Но теперь Куникову выпадало задание не менее ответственное.
Узнав, какого рода отряд предлагается ему возглавить, майор воодушевился. С будущей боевой задачей я познакомил его сперва в самых общих чертах, не привязывая ее, разумеется, ни к какому определенному месту. Однако Куникову достаточно было намекнуть, что надо готовиться к высадке на занятый противником берег для захвата там плацдарма, — и мысль его заработала в нужном направлении.
Мы стали регулярно встречаться для обсуждения возникавших практических вопросов. Командир сперва «нелегального», не узаконенного еще никакими приказами отряда получил разрешение набирать подходящих добровольцев как на своем боевом участке ПДО, так и на других, и в полуэкипаже. Отряду отвели под штаб и кубрики несколько домиков у Тонкого мыса, по соседству с разведчиками. Кстати, многим из них тоже предстояло скоро перейти под начало Куникова.
В последние дни декабря в Геленджикской бухте стало оживленно. Комендант порта, долго ставивший под разгрузку одни сейнеры, принимал болиндеры с танками. Выгружались и свежие стрелковые части — 47-я армия, державшая левый фланг фронта, получала солидные подкрепления.
Тем временем наш штаб артиллерии, расставив по-новому подвижные батареи, обеспечил еще более надежный контроль над Цемесской бухтой. Всего мы имели между линией фронта и мысом Дооб 38 береговых орудий. Специально для того, чтобы гасить вражеские прожектора, Малахов завел кочующее орудие — поставил корабельную сорокапятимиллиметровку на грузовую машину, снабженную для устойчивости при стрельбе откидными упорами-лапами. Расчет этой пушки выполнял свою задачу весьма успешно, не давая гитлеровцам освещать ни наш берег, ни посылаемые в бухту катера.
Темными декабрьскими ночами разведчики из отряда Василия Пшеченко дважды высаживались с легких катеров прямо на новороссийские молы. Продолжались высадки разведгрупп в разных местах между Мысхако и мысом Железный Рог. Им хорошо помогали анапские партизаны. Что касается Новороссийска, то у нас накопилось достаточно данных о расположении неприятельских штабов, учреждений, команд, а также офицерских клубов, кабаре и прочих заведений подобного рода.

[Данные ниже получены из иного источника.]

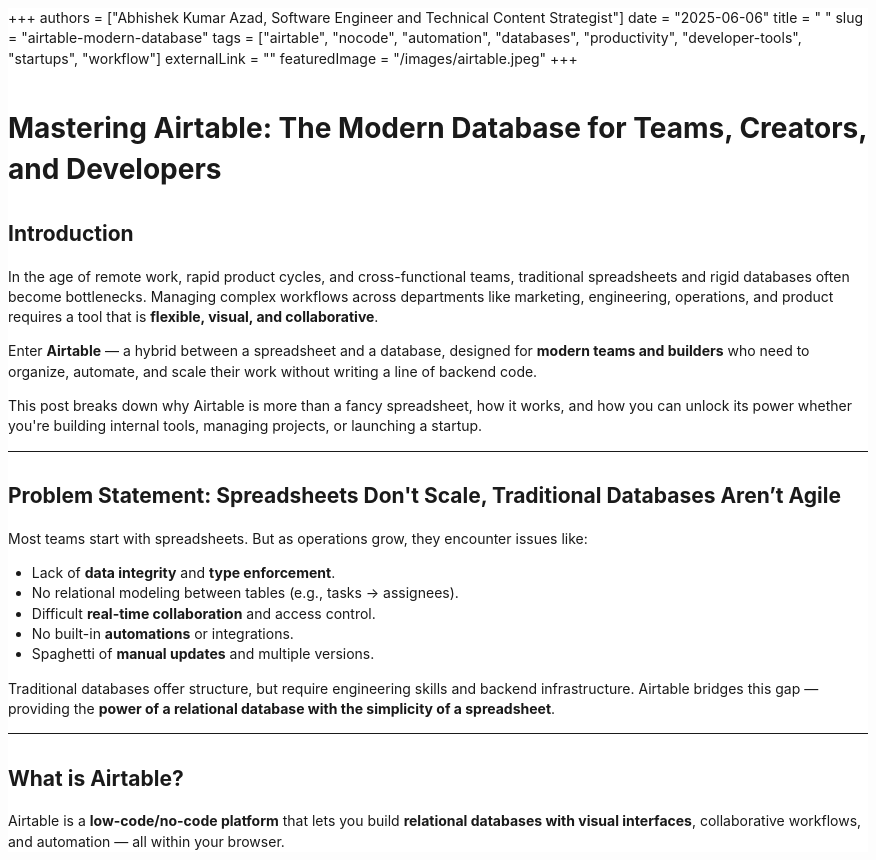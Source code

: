 +++
authors = ["Abhishek Kumar Azad, Software Engineer and Technical Content Strategist"]
date = "2025-06-06"
title = " "
slug = "airtable-modern-database"
tags = ["airtable", "nocode", "automation", "databases", "productivity", "developer-tools", "startups", "workflow"]
externalLink = ""
featuredImage = "/images/airtable.jpeg"
+++

# Mastering Airtable: The Modern Database for Teams, Creators, and Developers

## Introduction

In the age of remote work, rapid product cycles, and cross-functional teams, traditional spreadsheets and rigid databases often become bottlenecks. Managing complex workflows across departments like marketing, engineering, operations, and product requires a tool that is **flexible, visual, and collaborative**.

Enter **Airtable** — a hybrid between a spreadsheet and a database, designed for **modern teams and builders** who need to organize, automate, and scale their work without writing a line of backend code.

This post breaks down why Airtable is more than a fancy spreadsheet, how it works, and how you can unlock its power whether you're building internal tools, managing projects, or launching a startup.

---

## Problem Statement: Spreadsheets Don't Scale, Traditional Databases Aren’t Agile

Most teams start with spreadsheets. But as operations grow, they encounter issues like:

- Lack of **data integrity** and **type enforcement**.
- No relational modeling between tables (e.g., tasks → assignees).
- Difficult **real-time collaboration** and access control.
- No built-in **automations** or integrations.
- Spaghetti of **manual updates** and multiple versions.

Traditional databases offer structure, but require engineering skills and backend infrastructure. Airtable bridges this gap — providing the **power of a relational database with the simplicity of a spreadsheet**.

---

## What is Airtable?

Airtable is a **low-code/no-code platform** that lets you build **relational databases with visual interfaces**, collaborative workflows, and automation — all within your browser.
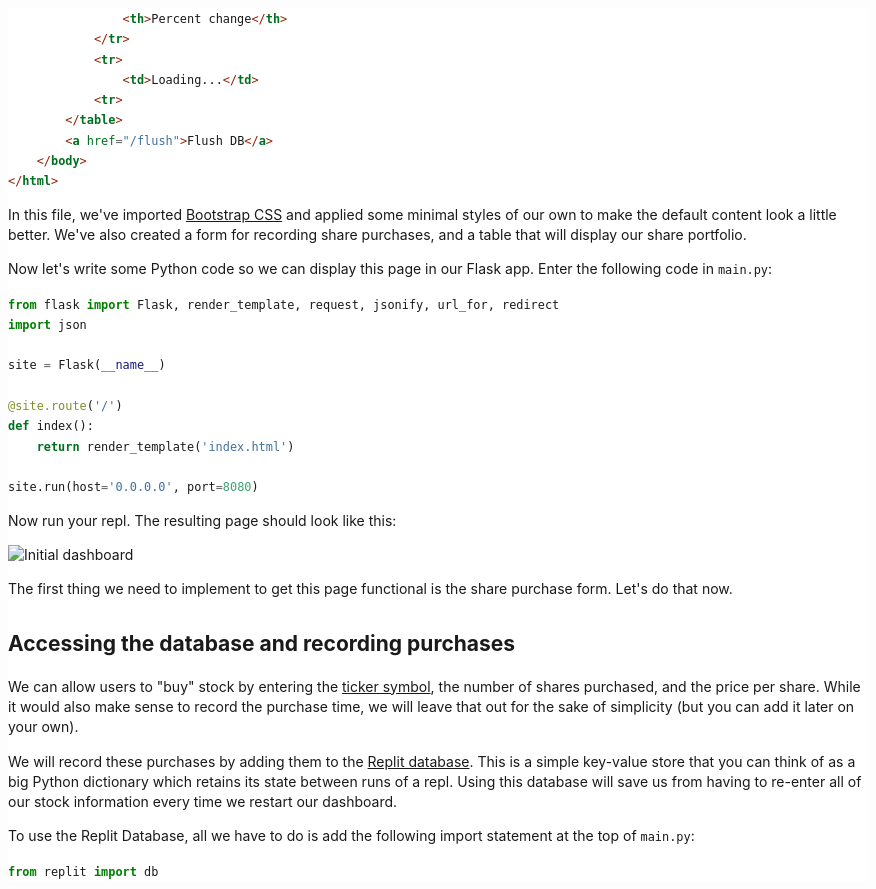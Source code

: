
 ```html
                <th>Percent change</th>
            </tr>
            <tr>
                <td>Loading...</td>
            <tr>
        </table>
        <a href="/flush">Flush DB</a>
    </body>
</html>
```

In this file, we've imported [Bootstrap CSS](https://getbootstrap.com/) and applied some minimal styles of our own to make the default content look a little better. We've also created a form for recording share purchases, and a table that will display our share portfolio.

Now let's write some Python code so we can display this page in our Flask app. Enter the following code in `main.py`:

```python
from flask import Flask, render_template, request, jsonify, url_for, redirect
import json

site = Flask(__name__)

@site.route('/')
def index():
    return render_template('index.html')

site.run(host='0.0.0.0', port=8080)
```

Now run your repl. The resulting page should look like this:

![Initial dashboard](/images/tutorials/22-stock-market/initial-dashboard.png)

The first thing we need to implement to get this page functional is the share purchase form. Let's do that now.

## Accessing the database and recording purchases

We can allow users to "buy" stock by entering the [ticker symbol](https://en.wikipedia.org/wiki/Ticker_symbol), the number of shares purchased, and the price per share. While it would also make sense to record the purchase time, we will leave that out for the sake of simplicity (but you can add it later on your own).

We will record these purchases by adding them to the [Replit database](https://docs.replit.com/misc/database). This is a simple key-value store that you can think of as a big Python dictionary which retains its state between runs of a repl. Using this database will save us from having to re-enter all of our stock information every time we restart our dashboard.

To use the Replit Database, all we have to do is add the following import statement at the top of `main.py`:

```python
from replit import db
```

Грех было бы не воспользоваться такими сведениями! Подсчитав наличный боезапас, мы с Михаилом Семеновичем Малаховым решили, что можем как следует «поздравить» фашистов с Новым годом. Прибереженные для такого случая цели в городе Малахов держал, как он выражался, «на тихом учете»: с разных батарей и в разное время аккуратно произвели пристрелку одиночными выстрелами — и оставили до поры в покое, словно забыли… В ночь на 31-е на море штормило. Торпедные катера, ходившие на поиск неприятельских судов за Анапу, вернулись досрочно: погода была не для них. Если бы волна разгулялась и в Цемесской бухте, это могло помешать нашим разведчикам, у которых тоже были особые планы на следующую ночь.
Но днем ветер стих. Спокойно было и на приморском участке фронта. Наши артиллеристы обстреливали по заявкам армейцев дорогу у Неберджаевского перевала, привели к молчанию фашистскую батарею на Мысхако. Остальное откладывалось до полуночи.
В кают-компании штаба к вечеру появилась, заменяя северную елочку, длинноиглая кавказская сосенка, которую наша заботливая хозяйка — заведующая столовой Клавдия Семеновна Барткевич — убрала невесть откуда взявшимися украшениями. Кок Ефрем Салецкий получил указание обеспечить новогодний ужин к двадцати двум ноль-ноль. Кажется, они с Барткевич были несколько удивлены слишком ранним для такого случая часом ужина. А приглашенные в кают-компанию командиры, переступив порог, начинали встряхивать и подносить к уху свои часы: на висящих тут больших настенных стрелки уже приближались к двенадцати. Бороденко подтрунивал над растерянностью сослуживцев.
— Ваши часы в порядке, товарищи! — успокоил я вошедших. — Но давайте встретим сорок третий год по тем, что на стене, вместе с уральцами. Потом будет некогда.
Мы наполняем бокалы и осушаем их за победу. Как хотелось в эту ночь верить, что она уже не очень далека!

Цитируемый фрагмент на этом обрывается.